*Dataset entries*

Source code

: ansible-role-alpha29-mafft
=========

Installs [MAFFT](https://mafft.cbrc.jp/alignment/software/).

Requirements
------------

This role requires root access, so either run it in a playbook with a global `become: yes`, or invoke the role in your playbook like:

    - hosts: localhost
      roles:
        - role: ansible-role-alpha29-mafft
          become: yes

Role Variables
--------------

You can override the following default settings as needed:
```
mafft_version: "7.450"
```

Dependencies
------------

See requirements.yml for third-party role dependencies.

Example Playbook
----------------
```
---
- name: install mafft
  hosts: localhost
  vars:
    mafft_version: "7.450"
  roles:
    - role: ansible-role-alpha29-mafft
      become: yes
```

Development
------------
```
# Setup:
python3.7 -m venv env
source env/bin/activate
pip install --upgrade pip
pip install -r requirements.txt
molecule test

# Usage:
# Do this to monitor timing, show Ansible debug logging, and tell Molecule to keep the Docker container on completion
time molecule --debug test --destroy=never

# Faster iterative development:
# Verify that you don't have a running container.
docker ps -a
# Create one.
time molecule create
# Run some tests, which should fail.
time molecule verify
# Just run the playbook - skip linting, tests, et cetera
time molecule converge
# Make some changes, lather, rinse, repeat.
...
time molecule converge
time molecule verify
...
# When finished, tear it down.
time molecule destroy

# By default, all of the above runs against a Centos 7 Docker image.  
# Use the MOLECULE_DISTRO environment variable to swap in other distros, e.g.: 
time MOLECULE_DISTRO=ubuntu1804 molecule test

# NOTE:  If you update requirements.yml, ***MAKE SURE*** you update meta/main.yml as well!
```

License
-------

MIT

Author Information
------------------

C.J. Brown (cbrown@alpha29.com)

*Directions for this task*
Output the records verbatim, from the first line to the last.

*Exercise solution*
Source code

: ansible-role-alpha29-mafft
=========

Installs [MAFFT](https://mafft.cbrc.jp/alignment/software/).

Requirements
------------

This role requires root access, so either run it in a playbook with a global `become: yes`, or invoke the role in your playbook like:

    - hosts: localhost
      roles:
        - role: ansible-role-alpha29-mafft
          become: yes

Role Variables
--------------

You can override the following default settings as needed:
```
mafft_version: "7.450"
```

Dependencies
------------

See requirements.yml for third-party role dependencies.

Example Playbook
----------------
```
---
- name: install mafft
  hosts: localhost
  vars:
    mafft_version: "7.450"
  roles:
    - role: ansible-role-alpha29-mafft
      become: yes
```

Development
------------
```
# Setup:
python3.7 -m venv env
source env/bin/activate
pip install --upgrade pip
pip install -r requirements.txt
molecule test

# Usage:
# Do this to monitor timing, show Ansible debug logging, and tell Molecule to keep the Docker container on completion
time molecule --debug test --destroy=never

# Faster iterative development:
# Verify that you don't have a running container.
docker ps -a
# Create one.
time molecule create
# Run some tests, which should fail.
time molecule verify
# Just run the playbook - skip linting, tests, et cetera
time molecule converge
# Make some changes, lather, rinse, repeat.
...
time molecule converge
time molecule verify
...
# When finished, tear it down.
time molecule destroy

# By default, all of the above runs against a Centos 7 Docker image.  
# Use the MOLECULE_DISTRO environment variable to swap in other distros, e.g.: 
time MOLECULE_DISTRO=ubuntu1804 molecule test

# NOTE:  If you update requirements.yml, ***MAKE SURE*** you update meta/main.yml as well!
```

License
-------

MIT

Author Information
------------------

C.J. Brown (cbrown@alpha29.com)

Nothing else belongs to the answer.